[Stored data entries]
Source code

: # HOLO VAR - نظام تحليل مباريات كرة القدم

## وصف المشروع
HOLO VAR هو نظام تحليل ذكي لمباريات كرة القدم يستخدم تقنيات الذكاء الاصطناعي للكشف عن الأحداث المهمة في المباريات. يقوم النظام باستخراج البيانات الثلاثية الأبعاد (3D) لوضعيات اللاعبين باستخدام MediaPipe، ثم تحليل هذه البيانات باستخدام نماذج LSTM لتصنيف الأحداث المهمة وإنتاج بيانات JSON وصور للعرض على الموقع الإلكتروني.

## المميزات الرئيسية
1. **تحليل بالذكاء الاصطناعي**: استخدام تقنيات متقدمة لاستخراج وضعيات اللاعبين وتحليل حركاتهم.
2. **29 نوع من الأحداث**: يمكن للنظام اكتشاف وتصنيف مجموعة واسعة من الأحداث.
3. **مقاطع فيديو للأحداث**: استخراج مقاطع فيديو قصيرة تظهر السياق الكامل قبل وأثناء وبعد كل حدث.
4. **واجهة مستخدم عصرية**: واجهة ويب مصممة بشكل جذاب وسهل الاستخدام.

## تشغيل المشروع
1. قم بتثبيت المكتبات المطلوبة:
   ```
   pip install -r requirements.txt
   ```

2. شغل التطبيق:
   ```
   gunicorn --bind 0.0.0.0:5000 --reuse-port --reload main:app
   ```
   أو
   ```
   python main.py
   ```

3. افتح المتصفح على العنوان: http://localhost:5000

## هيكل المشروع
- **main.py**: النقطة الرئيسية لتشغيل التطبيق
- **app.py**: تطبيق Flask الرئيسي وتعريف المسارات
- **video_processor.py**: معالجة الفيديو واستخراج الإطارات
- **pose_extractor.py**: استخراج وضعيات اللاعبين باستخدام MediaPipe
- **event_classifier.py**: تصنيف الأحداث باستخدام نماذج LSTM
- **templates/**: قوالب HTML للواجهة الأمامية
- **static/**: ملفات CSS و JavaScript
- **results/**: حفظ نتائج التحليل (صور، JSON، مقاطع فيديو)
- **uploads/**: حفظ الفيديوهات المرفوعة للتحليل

— WHAT IS EXPECTED —
Copy exactly the line containing "2. **29 نوع" and each line after it through the end of the records above.

— SOLUTION TO THIS PROBLEM —
2. **29 نوع من الأحداث**: يمكن للنظام اكتشاف وتصنيف مجموعة واسعة من الأحداث.
3. **مقاطع فيديو للأحداث**: استخراج مقاطع فيديو قصيرة تظهر السياق الكامل قبل وأثناء وبعد كل حدث.
4. **واجهة مستخدم عصرية**: واجهة ويب مصممة بشكل جذاب وسهل الاستخدام.

## تشغيل المشروع
1. قم بتثبيت المكتبات المطلوبة:
   ```
   pip install -r requirements.txt
   ```

2. شغل التطبيق:
   ```
   gunicorn --bind 0.0.0.0:5000 --reuse-port --reload main:app
   ```
   أو
   ```
   python main.py
   ```

3. افتح المتصفح على العنوان: http://localhost:5000

## هيكل المشروع
- **main.py**: النقطة الرئيسية لتشغيل التطبيق
- **app.py**: تطبيق Flask الرئيسي وتعريف المسارات
- **video_processor.py**: معالجة الفيديو واستخراج الإطارات
- **pose_extractor.py**: استخراج وضعيات اللاعبين باستخدام MediaPipe
- **event_classifier.py**: تصنيف الأحداث باستخدام نماذج LSTM
- **templates/**: قوالب HTML للواجهة الأمامية
- **static/**: ملفات CSS و JavaScript
- **results/**: حفظ نتائج التحليل (صور، JSON، مقاطع فيديو)
- **uploads/**: حفظ الفيديوهات المرفوعة للتحليل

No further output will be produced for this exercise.